By aligning metal-fibre crossings so forces add up—rather than cancel out—researchers push wearable robotics closer to clothing than machinery.
Wearable exosuits tend to look like exosuits: straps, hinges and compromises. EPFL’s Soft Transducers Lab is proposing something subtler—a fabric that behaves like a muscle, not a bracket. Its latest textile actuator can lift 1 kg with a sample weighing 4.5 g, after a 50% contraction.
The breakthrough is geometric. EPFL interlaces nickel–titanium shape-memory alloy (SMA) fibres in a periodic X-crossing pattern so each crossing is oriented along the intended contraction axis. Heat the SMA with an electrical current, and the fibres shorten and stiffen—now pulling together, not against each other. The fabric can also be passively stretched to ~160% of its original length, keeping it wearable.
Elastomer straps and rigid linkages deliver force, but they undermine comfort and acceptance.
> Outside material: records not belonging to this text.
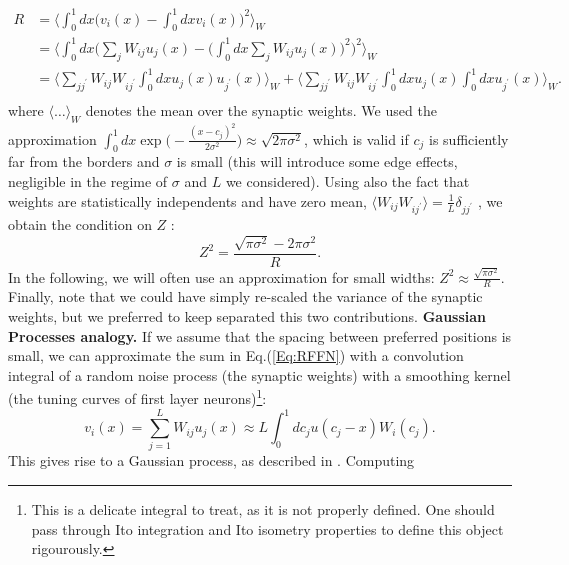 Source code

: \documentclass[a4paper]{article}%
\begin{document}
\begin{equation}%
\begin{split}
R & = \Big\langle \int_{0}^{1} dx \Big(v_{i}(x) - \int_{0}^{1} dx v_{i}(x)
\Big)^{2} \Big\rangle_{W}\\
& =\Big \langle \int_{0}^{1} dx \Big(\sum_{j} W_{ij} u_{j}(x) - \big(\int%
_{0}^{1} dx \sum_{j} W_{ij} u_{j}(x) \big)^{2} \Big)^{2} \Big\rangle_{W}\\
& = \Big\langle \sum_{jj^{\prime}} W_{ij} W_{ij^{\prime}}\int_{0}^{1} dx
u_{j}(x)u_{j^{\prime}}(x)\Big\rangle_{W} +\Big\langle \sum_{jj^{\prime}}%
W_{ij}W_{ij^{\prime}}\int_{0}^{1} dx u_{j}(x) \int_{0}^{1} dx u_{j^{\prime}%
}(x)\Big \rangle_{W}.\\
\end{split}
\end{equation}
where $\langle\dots\rangle_{W}$ denotes the mean over the synaptic weights. We
used the approximation $\int_{0}^{1} dx \exp\Big(-\frac{(x-c_{j})^{2}}{2
\sigma^{2}}\Big) \approx\sqrt{2\pi\sigma^{2}}$, which is valid if $c_{j}$ is
sufficiently far from the borders and $\sigma$ is small (this will introduce
some edge effects, negligible in the regime of $\sigma$ and $L$ we
considered). Using also the fact that weights are statistically independents
and have zero mean, $\langle W_{ij}W_{ij^{\prime}} \rangle= \frac{1}{L}%
\delta_{jj^{\prime}}$ , we obtain the condition on $Z$ :
\begin{equation}
Z^{2} = \frac{\sqrt{\pi\sigma^{2}} - 2\pi\sigma^{2}}{R}.
\end{equation}
In the following, we will often use an approximation for small widths: $Z^{2}
\approx\frac{\sqrt{\pi\sigma^{2}}}{R}$. Finally, note that we could have
simply re-scaled the variance of the synaptic weights, but we preferred to
keep separated this two contributions. \newline\newline\textbf{Gaussian
Processes analogy.} If we assume that the spacing between preferred positions
is small, we can approximate the sum in Eq.(\ref{Eq:RFFN}) with a convolution
integral of a random noise process (the synaptic weights) with a smoothing
kernel (the tuning curves of first layer neurons)\footnote{This is a delicate
integral to treat, as it is not properly defined. One should pass through Ito
integration and Ito isometry properties to define this object rigourously.}:
\[
v_{i}(x) =\sum_{j=1}^{L} W_{ij}u_{j}(x) \approx L \int_{0}^{1} dc_{j}
u(c_{j}-x) W_{i}(c_{j}).
\]
This gives rise to a Gaussian process, as described in
\cite{Higdon2002SpaceConvolutionsb,Rasmussen2004GaussianLearning}. Computing
\end{document}
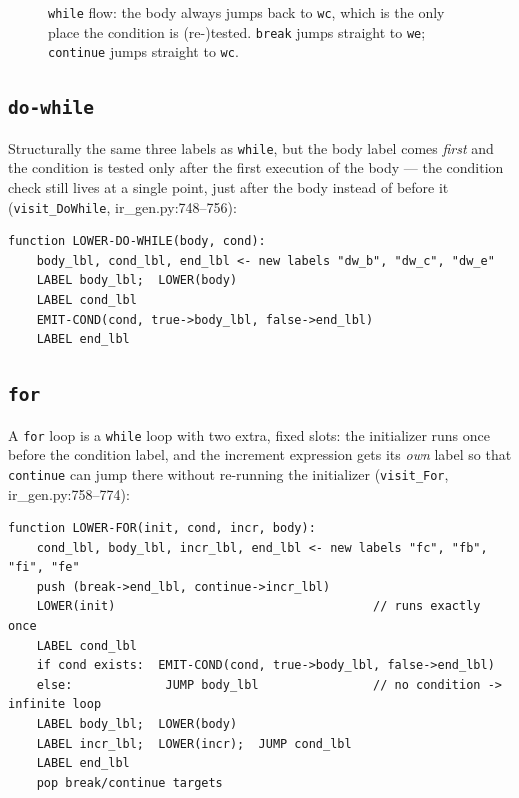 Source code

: \documentclass[11pt,a4paper]{article}
\begin{document}
\begin{figure}[h]
\centering
{}
\caption{\texttt{while} flow: the body always jumps back to \texttt{wc}, which is the
only place the condition is (re-)tested. \texttt{break} jumps straight to \texttt{we};
\texttt{continue} jumps straight to \texttt{wc}.}
\end{figure}

\subsection*{\texttt{do-while}}
Structurally the same three labels as \texttt{while}, but the body label comes
\emph{first} and the condition is tested only after the first execution of the body ---
the condition check still lives at a single point, just after the body instead of before
it (\texttt{visit\_DoWhile}, ir\_gen.py:748--756):
\begin{lstlisting}[style=pseudostyle]
function LOWER-DO-WHILE(body, cond):
    body_lbl, cond_lbl, end_lbl <- new labels "dw_b", "dw_c", "dw_e"
    LABEL body_lbl;  LOWER(body)
    LABEL cond_lbl
    EMIT-COND(cond, true->body_lbl, false->end_lbl)
    LABEL end_lbl
\end{lstlisting}

\subsection*{\texttt{for}}
A \texttt{for} loop is a \texttt{while} loop with two extra, fixed slots: the
initializer runs once before the condition label, and the increment expression gets its
\emph{own} label so that \texttt{continue} can jump there without re-running the
initializer (\texttt{visit\_For}, ir\_gen.py:758--774):
\begin{lstlisting}[style=pseudostyle]
function LOWER-FOR(init, cond, incr, body):
    cond_lbl, body_lbl, incr_lbl, end_lbl <- new labels "fc", "fb", "fi", "fe"
    push (break->end_lbl, continue->incr_lbl)
    LOWER(init)                                    // runs exactly once
    LABEL cond_lbl
    if cond exists:  EMIT-COND(cond, true->body_lbl, false->end_lbl)
    else:             JUMP body_lbl                // no condition -> infinite loop
    LABEL body_lbl;  LOWER(body)
    LABEL incr_lbl;  LOWER(incr);  JUMP cond_lbl
    LABEL end_lbl
    pop break/continue targets
\end{lstlisting}
\end{document}
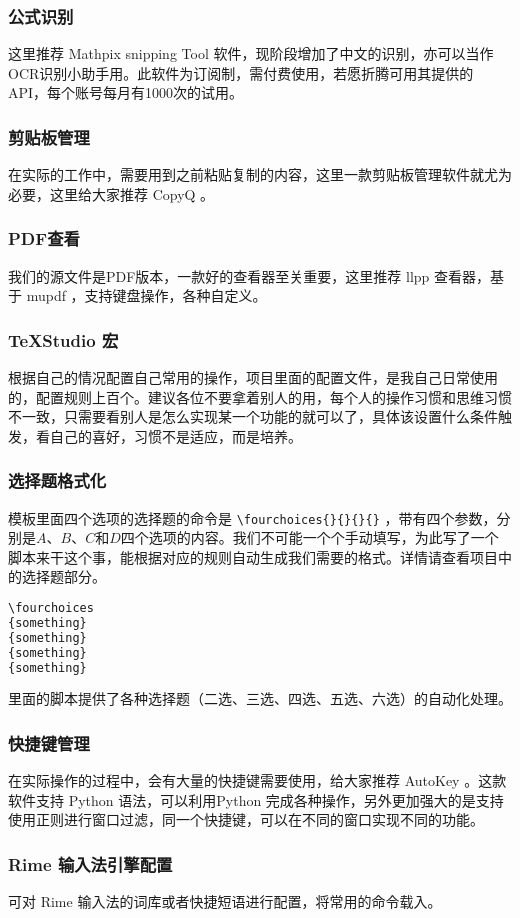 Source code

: \subsubsection{公式识别}

这里推荐 Mathpix snipping Tool 软件，现阶段增加了中文的识别，亦可以当作OCR识别小助手用。此软件为订阅制，需付费使用，若愿折腾可用其提供的API，每个账号每月有1000次的试用。


\subsubsection{剪贴板管理}
在实际的工作中，需要用到之前粘贴复制的内容，这里一款剪贴板管理软件就尤为必要，这里给大家推荐 CopyQ 。



\subsubsection{PDF查看}

我们的源文件是PDF版本，一款好的查看器至关重要，这里推荐 llpp 查看器，基于 mupdf ，支持键盘操作，各种自定义。

\subsubsection{TeXStudio 宏}

根据自己的情况配置自己常用的操作，项目里面的配置文件，是我自己日常使用的，配置规则上百个。建议各位不要拿着别人的用，每个人的操作习惯和思维习惯不一致，只需要看别人是怎么实现某一个功能的就可以了，具体该设置什么条件触发，看自己的喜好，习惯不是适应，而是培养。


\subsubsection{选择题格式化}

模板里面四个选项的选择题的命令是  \lstinline|\fourchoices{}{}{}{}| ，带有四个参数，分别是$ A $、$ B $、$ C $和$ D $四个选项的内容。我们不可能一个个手动填写，为此写了一个脚本来干这个事，能根据对应的规则自动生成我们需要的格式。详情请查看项目中的选择题部分。
\begin{lstlisting}[language=bash]
\fourchoices
{something}
{something}
{something}
{something}
\end{lstlisting}
里面的脚本提供了各种选择题（二选、三选、四选、五选、六选）的自动化处理。

\subsubsection{快捷键管理}

在实际操作的过程中，会有大量的快捷键需要使用，给大家推荐 AutoKey 。这款软件支持 Python 语法，可以利用Python 完成各种操作，另外更加强大的是支持使用正则进行窗口过滤，同一个快捷键，可以在不同的窗口实现不同的功能。



\subsubsection{Rime 输入法引擎配置}

可对 Rime 输入法的词库或者快捷短语进行配置，将常用的命令载入。



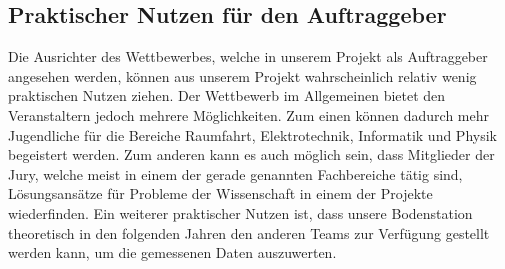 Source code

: \subsection{Praktischer Nutzen für den Auftraggeber}
Die Ausrichter des Wettbewerbes, welche in unserem Projekt als Auftraggeber angesehen werden, können aus unserem Projekt wahrscheinlich relativ wenig praktischen Nutzen ziehen. Der Wettbewerb im Allgemeinen bietet den Veranstaltern jedoch mehrere Möglichkeiten. Zum einen können dadurch mehr Jugendliche für die Bereiche Raumfahrt, Elektrotechnik, Informatik und Physik begeistert werden. Zum anderen kann es auch möglich sein, dass Mitglieder der Jury, welche meist in einem der gerade genannten Fachbereiche tätig sind, Lösungsansätze für Probleme der Wissenschaft in einem der Projekte wiederfinden. Ein weiterer praktischer Nutzen ist, dass unsere Bodenstation theoretisch in den folgenden Jahren den anderen Teams zur Verfügung gestellt werden kann, um die gemessenen Daten auszuwerten.

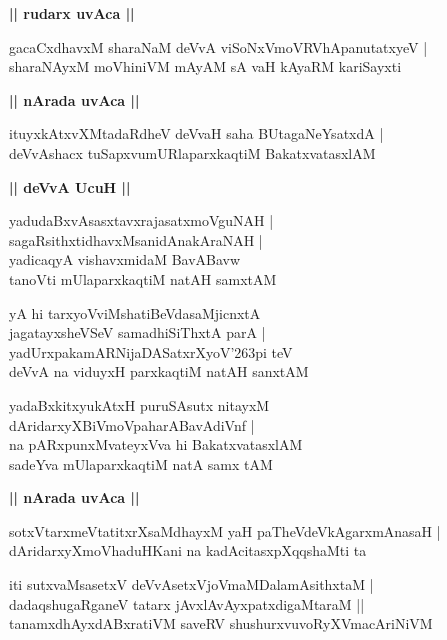 \documentclass[twoside,12pt,openright]{book}
\def\S{\char'263}
\newcounter{shloka}[chapter]
\def\uvaca#1{\centerline{{\large\textbf{#1}}}}
\begin{document}
\uvaca{|| rudarx uvAca ||}

\begin{shloka}%
gacaCxdhavxM sharaNaM deVvA viSoNxVmoVRVhApanutatxyeV |\\
sharaNAyxM moVhiniVM mAyAM sA vaH kAyaRM kariSayxti 
\end{shloka}

\uvaca{|| nArada uvAca ||}

\begin{shloka}%
ituyxkAtxvXMtadaRdheV deVvaH saha BUtagaNeYsatxdA |\\
deVvAshacx tuSapxvumURlaparxkaqtiM BakatxvatasxlAM 
\end{shloka}

\uvaca{|| deVvA UcuH ||}

\begin{shloka}%
yadudaBxvAsasxtavxrajasatxmoVguNAH |\\
sagaRsithxtidhavxMsanidAnakAraNAH |\\
yadicaqyA vishavxmidaM BavABavw \\
tanoVti mUlaparxkaqtiM natAH samxtAM 
\end{shloka}

\begin{shloka}%
yA hi tarxyoVviMshatiBeVdasaMjicnxtA \\
jagatayxsheVSeV samadhiSiThxtA parA |\\
yadUrxpakamARNijaDASatxrXyoV\S pi teV \\
deVvA na viduyxH parxkaqtiM natAH sanxtAM 
\end{shloka}

\begin{shloka}%
yadaBxkitxyukAtxH puruSAsutx nitayxM \\
dAridarxyXBiVmoVpaharABavAdiVnf |\\
na pARxpunxMvateyxVva hi BakatxvatasxlAM \\
sadeYva mUlaparxkaqtiM natA samx tAM
\end{shloka}

\uvaca{|| nArada uvAca ||}

\begin{shloka}%
sotxVtarxmeVtatitxrXsaMdhayxM yaH paTheVdeVkAgarxmAnasaH |\\
dAridarxyXmoVhaduHKani na kadAcitasxpXqqshaMti ta
\end{shloka}

\begin{shloka}%
iti sutxvaMsasetxV deVvAsetxVjoVmaMDalamAsithxtaM |\\
dadaqshugaRganeV tatarx jAvxlAvAyxpatxdigaMtaraM ||\\
tanamxdhAyxdABxratiVM saveRV shushurxvuvoRyXVmacAriNiVM 
\end{shloka}
\end{document}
SMA fibres are powerful, yet traditional knits and knots waste that power because their loops pull in competing directions. EPFL’s aligned crossings convert more of the SMA contraction into usable work—effectively improving “power density” in textile form.
Two prototypes point to near-term uses: an elbow-assist sleeve that lifts a 1 kg load through about 30° of motion, and on-body compression for medical or sport sleeves. A new mechanics model also predicts performance under varying loads and temperatures—exactly what product engineers need to move from demos to specifications.